Clostridioides difficile Infection: Diagnosis and Treatment Challenges

Abstract

Clostridioides difficile is the most important cause of healthcare-associated diarrhea in the United States. The high incidence and recurrence rates of C. difficile infection (CDI), associated with high morbidity and mortality, pose a public health challenge. Although antibiotics targeting C. difficile bacteria are the first treatment choice, antibiotics also disrupt the indigenous gut flora and, therefore, create an environment that is favorable for recurrent CDI. The challenge of treating CDI is further exacerbated by the rise of antibiotic-resistant strains of C. difficile, placing it among the top five most urgent antibiotic resistance threats in the USA. The evolution of antibiotic resistance in C. difficile involves the acquisition of new resistance mechanisms, which can be shared among various bacterial species and different C. difficile strains within clinical and community settings. This review provides a summary of commonly used diagnostic tests and antibiotic treatment strategies for CDI. In addition, it discusses antibiotic treatment and its resistance mechanisms.
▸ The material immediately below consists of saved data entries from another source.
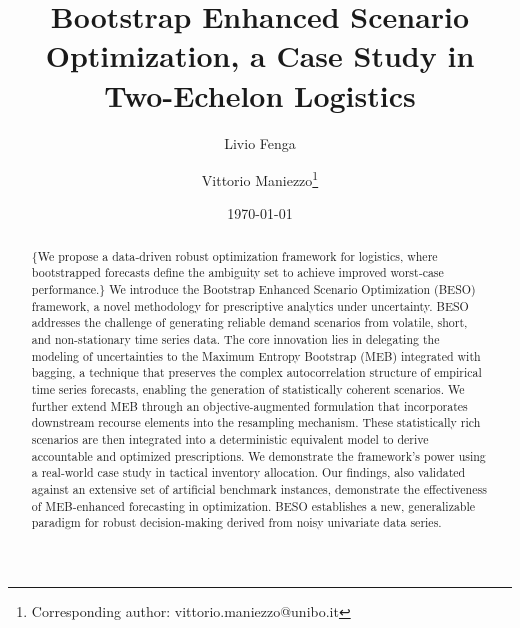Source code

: \documentclass[11pt]{article}
\begin{document}
\let\WriteBookmarks\relax
\def\floatpagepagefraction{1}
\def\textpagefraction{.001}
	
\setlength{\abovedisplayskip}{2pt plus 2pt minus 4pt}
\setlength{\belowdisplayskip}{2pt plus 2pt minus 4pt}
\setlength{\abovedisplayshortskip}{0pt}
\setlength{\belowdisplayshortskip}{0pt}

\title{Bootstrap Enhanced Scenario Optimization, a Case Study in Two-Echelon Logistics}

\author[1]{Livio Fenga}
\author[2]{Vittorio Maniezzo\thanks{Corresponding author: vittorio.maniezzo@unibo.it}}


\date{\today}

\maketitle

\begin{abstract}
\{We propose a data‑driven robust optimization framework for logistics, where bootstrapped forecasts define the ambiguity set to achieve improved worst‑case performance.\}
We introduce the Bootstrap Enhanced Scenario Optimization (BESO) framework, a novel methodology for prescriptive analytics under uncertainty. BESO addresses the challenge of generating reliable demand scenarios from volatile, short, and non-stationary time series data. The core innovation lies in delegating the modeling of uncertainties to the Maximum Entropy Bootstrap (MEB) integrated with bagging, a technique that preserves the complex autocorrelation structure of empirical time series forecasts, enabling the generation of statistically coherent scenarios. We further extend MEB through an objective-augmented formulation that incorporates downstream recourse elements into the resampling mechanism. These statistically rich scenarios are then integrated into a deterministic equivalent model to derive accountable and optimized prescriptions. We demonstrate the framework's power using a real-world case study in tactical inventory allocation. Our findings, also validated against an extensive set of artificial benchmark instances, demonstrate the effectiveness of MEB-enhanced forecasting in optimization. BESO establishes a new, generalizable paradigm for robust decision-making derived from noisy univariate data series.
\end{abstract}
\end{document}
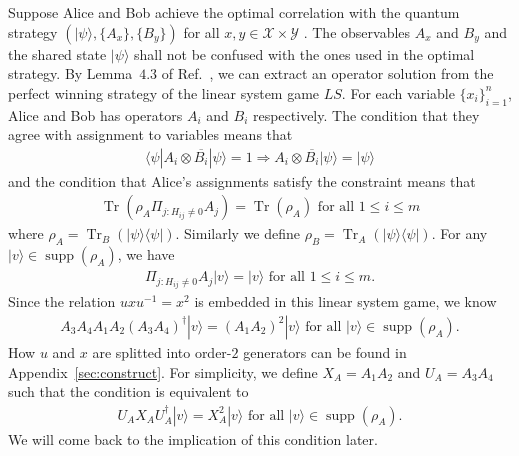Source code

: \documentclass[11pt,letterpaper]{article}
\newcommand{\ket}[1]{|#1\rangle}
\newcommand{\bra}[1]{\langle#1|}
\newcommand{\ketbra}[2]{|#1\rangle\langle#2|}
\DeclareMathOperator{\Tr}{Tr}
\DeclareMathOperator{\supp}{supp}
\newcommand{\calX}{\mathcal{X}}
\newcommand{\calY}{\mathcal{Y}}
\newcommand{\1}{\mathbb{1}}
\newcommand{\LS}{LS}
\theoremstyle{definition}
\begin{document}
Suppose Alice and Bob achieve the optimal correlation with the quantum strategy $(\ket{\psi}, \{A_x\}, \{B_y\})$
for all $x,y \in \calX \times \calY$ .
The observables $A_x$ and $B_y$ and the shared state $\ket{\psi}$ shall not be confused with the ones used in the optimal strategy.
By Lemma~$4.3$ of Ref.~\cite{coladan2017}, we can extract an operator solution from the perfect winning strategy 
of the linear system game $\LS$. 
For each variable $\{ x_i \}_{i=1}^n$, Alice and Bob has operators $A_i$ and $B_i$ respectively.
The condition that they agree with assignment to variables means that 
\begin{align}
	\bra{\psi} A_i \otimes \overline{B_i} \ket{\psi} = 1 \Rightarrow A_i \otimes \overline{B_i} \ket{\psi} = \ket{\psi}
\end{align}
and the condition that Alice's assignments satisfy the constraint means that 
\begin{align}
	\Tr(\rho_A \Pi_{j: H_{ij} \neq 0} A_j) = \Tr(\rho_A) \text{ for all } 1 \leq i \leq m
\end{align}
where $\rho_A =  \Tr_B(\ketbra{\psi}{\psi})$. 
Similarly we define $\rho_B = \Tr_A(\ketbra{\psi}{\psi})$.
For any $\ket{v} \in \supp(\rho_A)$,
we have 
\begin{align}
\Pi_{j:H_{ij} \neq 0} A_j \ket{v} = \ket{v} \text{ for all } 1 \leq i \leq m.
\end{align}
Since the relation $uxu^{-1} = x^2$ is embedded in this linear system game, we know
\begin{align}
	A_3A_4 A_1A_2 (A_3A_4)^\dagger \ket{v}= (A_1A_2)^2 \ket{v} \text{ for all } \ket{v} \in \supp(\rho_A).
\end{align}
How $u$ and $x$ are splitted into order-$2$ generators can be found in Appendix~\ref{sec:construct}.
For simplicity, we define $X_A = A_1A_2$ and $U_A=A_3A_4$ such that
the condition is equivalent to
\begin{align}
	\label{eq:ux_relation}
	U_AX_AU_A^\dagger \ket{v} = X_A^2 \ket{v} \text{ for all } \ket{v} \in \supp(\rho_A).
\end{align}
We will come back to the implication of this condition later.
\end{document}
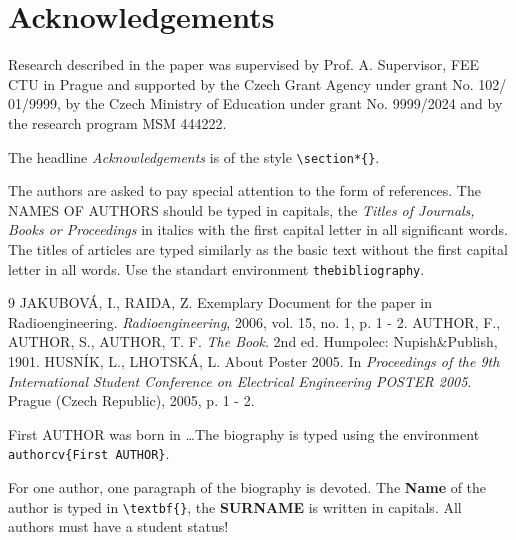 \documentclass{poster26}
\begin{document}
\section*{Acknowledgements}
Research described in the paper was supervised by Prof. A. Supervisor, FEE CTU in Prague and supported by the Czech Grant Agency under grant No. 102/ 01/9999, by the Czech Ministry of Education under grant No. 9999/2024 and by the research program MSM 444222.

The headline \emph{Acknowledgements} is of the  style \verb+\section*{}+.

The authors are asked to pay special attention to the form of references. The NAMES OF AUTHORS should be typed in capitals, the \emph{Titles of Journals, Books or Proceedings} in italics with the first capital letter in all significant words. The titles of articles are typed similarly as the basic text without the first capital letter in all words. Use the standart environment \verb+thebibliography+.

\begin{thebibliography}{9}
JAKUBOV\'A, I., RAIDA, Z. Exemplary Document for the paper in Radioengineering. \emph{Radioengineering}, 2006, vol. 15, no. 1, p. 1 - 2.
AUTHOR, F., AUTHOR, S., AUTHOR, T. F. \emph{The Book}. 2nd ed. Humpolec: Nupish\&Publish, 1901.
HUSN\'IK, L., LHOTSK\'A, L. About Poster 2005. In \emph{Proceedings of the 9th International Student Conference on Electrical Engineering POSTER 2005}. Prague (Czech Republic), 2005, p. 1 - 2.
\end{thebibliography}

\begin{authorcv}{First AUTHOR}
was born in \dots The biography is typed using the environment \verb+authorcv{First AUTHOR}+. 

For one author, one paragraph of the biography is devoted. The \textbf{Name} of the author is typed in  \verb+\textbf{}+, the \textbf{SURNAME} is written in capitals.  All authors must have a student status!
\end{authorcv}
\end{document}
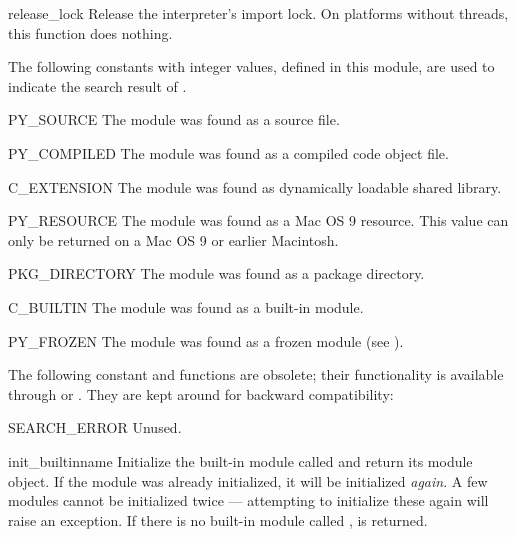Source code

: \begin{funcdesc}{release_lock}{}
Release the interpreter's import lock.
On platforms without threads, this function does nothing.
\end{funcdesc}

The following constants with integer values, defined in this module,
are used to indicate the search result of .

\begin{datadesc}{PY_SOURCE}
The module was found as a source file.
\end{datadesc}

\begin{datadesc}{PY_COMPILED}
The module was found as a compiled code object file.
\end{datadesc}

\begin{datadesc}{C_EXTENSION}
The module was found as dynamically loadable shared library.
\end{datadesc}

\begin{datadesc}{PY_RESOURCE}
The module was found as a Mac OS 9 resource.  This value can only be
returned on a Mac OS 9 or earlier Macintosh.
\end{datadesc}

\begin{datadesc}{PKG_DIRECTORY}
The module was found as a package directory.
\end{datadesc}

\begin{datadesc}{C_BUILTIN}
The module was found as a built-in module.
\end{datadesc}

\begin{datadesc}{PY_FROZEN}
The module was found as a frozen module (see ).
\end{datadesc}

The following constant and functions are obsolete; their functionality
is available through  or .
They are kept around for backward compatibility:

\begin{datadesc}{SEARCH_ERROR}
Unused.
\end{datadesc}

\begin{funcdesc}{init_builtin}{name}
Initialize the built-in module called  and return its module
object.  If the module was already initialized, it will be initialized
\emph{again}.  A few modules cannot be initialized twice --- attempting
to initialize these again will raise an 
exception.  If there is no
built-in module called ,  is returned.
\end{funcdesc}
This review aims to enhance our current understanding and pinpoint knowledge gaps in antimicrobial resistance mechanisms in C. difficile, with an emphasis on CDI therapies.
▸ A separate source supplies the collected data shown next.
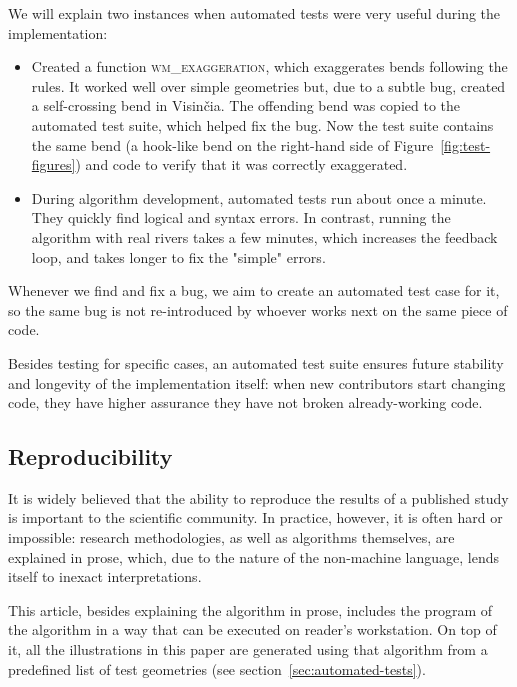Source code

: \documentclass[a4paper]{article}
\begin{document}
We will explain two instances when automated tests were very useful during
the implementation:
\begin{itemize}

    \item Created a function \textsc{wm\_exaggeration}, which exaggerates bends
        following the rules. It worked well over simple geometries but, due to
        a subtle bug, created a self-crossing bend in Visinčia. The offending
        bend was copied to the automated test suite, which helped fix the bug.
        Now the test suite contains the same bend (a hook-like bend on the
        right-hand side of Figure~\ref{fig:test-figures}) and code to verify
        that it was correctly exaggerated.

    \item During algorithm development, automated tests run about once a
        minute. They quickly find logical and syntax errors. In contrast,
        running the algorithm with real rivers takes a few minutes, which
        increases the feedback loop, and takes longer to fix the "simple"
        errors.

\end{itemize}

Whenever we find and fix a bug, we aim to create an automated test case for it,
so the same bug is not re-introduced by whoever works next on the same piece of
code.

Besides testing for specific cases, an automated test suite ensures future
stability and longevity of the implementation itself: when new contributors
start changing code, they have higher assurance they have not broken
already-working code.

\subsection{Reproducibility}
\label{sec:reproducing-the-paper}

It is widely believed that the ability to reproduce the results of a published
study is important to the scientific community. In practice, however, it is
often hard or impossible: research methodologies, as well as algorithms
themselves, are explained in prose, which, due to the nature of the non-machine
language, lends itself to inexact interpretations.

This article, besides explaining the algorithm in prose, includes the program
of the algorithm in a way that can be executed on reader's workstation. On top
of it, all the illustrations in this paper are generated using that algorithm
from a predefined list of test geometries (see
section~\ref{sec:automated-tests}).
\end{document}
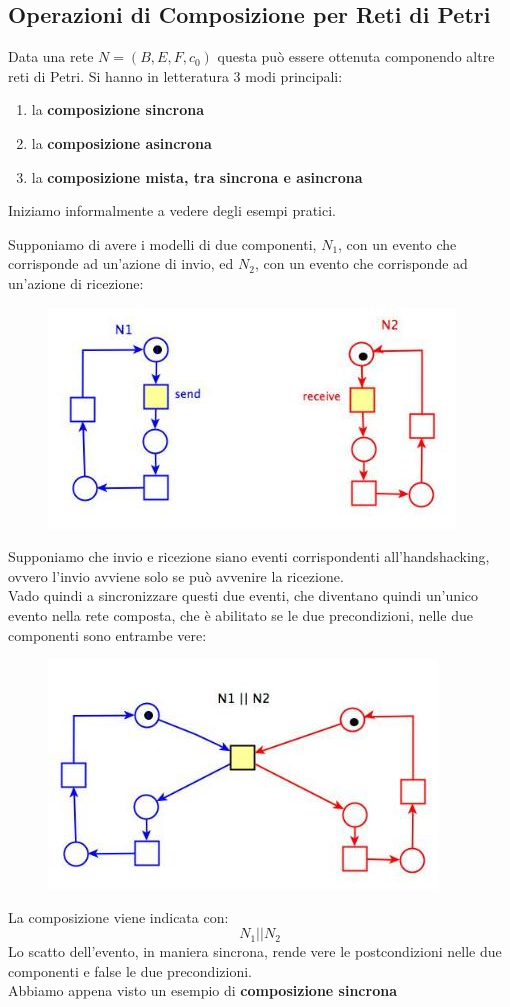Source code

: \documentclass[a4paper,12pt, oneside]{book}
\begin{document}
\subsection{Operazioni di Composizione per Reti di Petri}
Data una rete $N=(B,E,F,c_0)$ questa può essere ottenuta componendo altre reti
di Petri. Si hanno in letteratura 3 modi principali:
\begin{enumerate}
  \item la \textbf{composizione sincrona}
  \item la \textbf{composizione asincrona}
  \item la \textbf{composizione mista, tra sincrona e asincrona}
\end{enumerate}
\newpage
Iniziamo informalmente a vedere degli esempi pratici.
\begin{esempio}
  Supponiamo di avere i modelli di due componenti, $N_1$, con un evento che
  corrisponde ad un'azione di invio, ed $N_2$, con un evento che corrisponde ad
  un'azione di ricezione:
  \begin{figure}[H]
    \centering
    \includegraphics[scale = 0.5]{img/sinc.jpg} 
  \end{figure}
  Supponiamo che invio e ricezione siano eventi corrispondenti all'handshacking,
  ovvero l'invio avviene solo se può avvenire la ricezione.\\
  Vado quindi a sincronizzare questi due eventi, che diventano quindi un'unico
  evento nella rete composta, che è abilitato se le due precondizioni, nelle due
  componenti sono entrambe vere: 
  \begin{figure}[H]
    \centering
    \includegraphics[scale = 0.5]{img/sinc2.jpg} 
  \end{figure}
  La composizione viene indicata con:
  \[N_1||N_2\]
  Lo scatto dell'evento, in maniera sincrona, rende vere le postcondizioni nelle
  due componenti e false le due precondizioni.\\
  Abbiamo appena visto un esempio di \textbf{composizione sincrona}
\end{esempio}
\end{document}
Keywords: Clostridioides difficile infection; cell cytotoxicity neutralization assay; drug-resistant pathogen; enzyme immunoassays; host immunity; nucleic acid amplification testing; recurrent C. difficile infection.

Figure 1

The diagram depicts the mechanisms by which C. difficile develops resistance to commonly utilized antibiotics in the treatment of CDI, encompassing vancomycin, metronidazole, fidaxomicin and rifamycins. (I) Vancomycin functions by tightly binding to the D-Ala-D-Ala C-terminus of uracil diphosphate-N-acetylmuramyl-pentapeptide, impeding the transglycosylation reaction responsible for incorporating late precursors into the developing peptidoglycan chain. This action inhibits the synthesis of the bacterial cell wall. Resistance to vancomycin in C. difficile is linked to mutations in the VanS_CD sensor histidine kinase and VanR_CD response regulator of the vanG operon-like gene cluster, vanG_CD. These mutations modify peptidoglycan precursors, altering the vancomycin binding site and contributing to the emergence of vancomycin resistance in C. difficile. (II) An additional mechanism contributing to vancomycin resistance is associated with a point mutation in MurG N acetylglucosaminyltransferase. This mutation impacts the conversion of peptidoglycan precursor lipid I to lipid II, a crucial step in bacterial cell wall synthesis. (III) Fidaxomicin exerts its bactericidal effects by inhibiting bacterial RNA polymerase, thereby disrupting transcription and subsequent protein synthesis. Resistance to fidaxomicin in C. difficile has been linked to induced mutations in the RNA polymerase subunit-β (rpoB). In contrast, rifamycins hinder bacterial RNA synthesis by binding to the β subunit of RNA polymerase, RpoB, at a distinct site and step of RNA synthesis compared to fidaxomicin. Rifamycin resistance is associated with mutations in the rifamycin resistance-determining region of rpoB, identified in clinical isolates of C. difficile. (IV) Metronidazole induces DNA strand breakage and cytotoxicity, leading to bacterial cell death. Resistance in C. difficile to Metronidazole may arise through mechanisms that impede the formation of the active drug form, potentially mediated by multigenetic processes associated with oxidoreductive and iron-dependent metabolic pathways.